I also learned a lot more about radio stations in the first half of the 20th century, and what a huge, direct influence they had on music.

In addition to being a brilliant instrumentalist and vocalist, Rhiannon Giddens of the Carolina Chocolate Drops, is a historian with a concentration on American music. Giddens, who played blues and bluegrass, can also sing Welsh folksongs (Welsh!) and traditional ballads like Renardine and Barb’ry Allen. Giddens celebrates the confluence of Appalachian folk music in the late 1800s/early 1900s and black spirituals and blues. The banjo, for instance, an instrument almost completely associated with “country and western” music, came from Africa with the people who were abducted and enslaved. White musicians often “borrowed” songs from black churches and black musicians, and recorded those songs and made more money, but Giddens points out at the level of the musicians themselves, the flow went in both directions. Black players borrowed British-Isle folk tunes and jigs to add to their traditional music.

This is rabbit hole, but I just want you to hear her voice (and I highly recommend Full Screen.)

(As for appropriation, June Carter’s uncle AJ Carter made a tidy living traveling around the southeast, Kentucky and Tennessee going into each individual “holler” and talking to people, tracking down folk tunes. He’d get people to sing their songs for him. Then he’d go back, write them down, copyright them, and have Sarah and Maybelle Carter record them and have huge hits.)
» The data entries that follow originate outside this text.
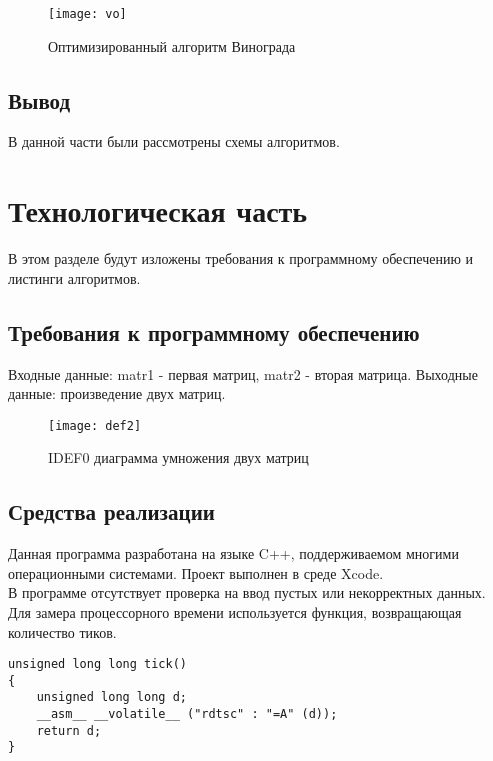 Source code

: \documentclass[a4paper, 14pt]{article}
\begin{document}
	\begin{figure}[H]
        	\begin{center}
        		{\texttt{[image: vo]}}
        		\caption{Оптимизированный алгоритм Винограда}
        	\end{center}
        \end{figure}
	
	\subsection{Вывод}
	
	В данной части были рассмотрены схемы алгоритмов.

	\newpage
	\section{Технологическая часть}
	
	В этом разделе будут изложены требования к программному обеспечению и листинги алгоритмов.
	
	\subsection{Требования к программному обеспечению}
	Входные данные: matr1 - первая матриц, matr2 - вторая матрица.
	Выходные данные: произведение двух матриц.

	\begin{figure}[H]
        	\begin{center}
        		{\texttt{[image: def2]}}
        		\caption{IDEF0 диаграмма умножения двух матриц}
        	\end{center}
        \end{figure}
	
	\subsection{Средства реализации}
	
		Данная программа разработана на языке C++, поддерживаемом многими операционными системами. Проект выполнен в среде Xcode. \\
		
		В программе отсутствует проверка на ввод пустых или некорректных данных.\\
	
	Для замера процессорного времени используется функция, возвращающая количество тиков.
	
	\newpage
	\begin{lstlisting}[label=some-code,caption=Функция замера количества тиков]
unsigned long long tick()
{
    unsigned long long d;
    __asm__ __volatile__ ("rdtsc" : "=A" (d));
    return d;
}
\end{lstlisting}
\end{document}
Another thing that stood out in the first three episodes was how many of country’s big stars; Williams, Cash, Lynn as examples, grew up in grinding poverty. Even after the rest of the country moved out of the Great Depression, the southeast was mired in poverty. Did this background fuel the drive of some of these pickers and yodelers? I have to think it did.

We’re less than halfway through the documentary as I’m writing this; I’m still recommending it. There is one problem with it; it’s hard for me to listen to the speakers or the text, because I want to sing along with many of the old-time folk songs!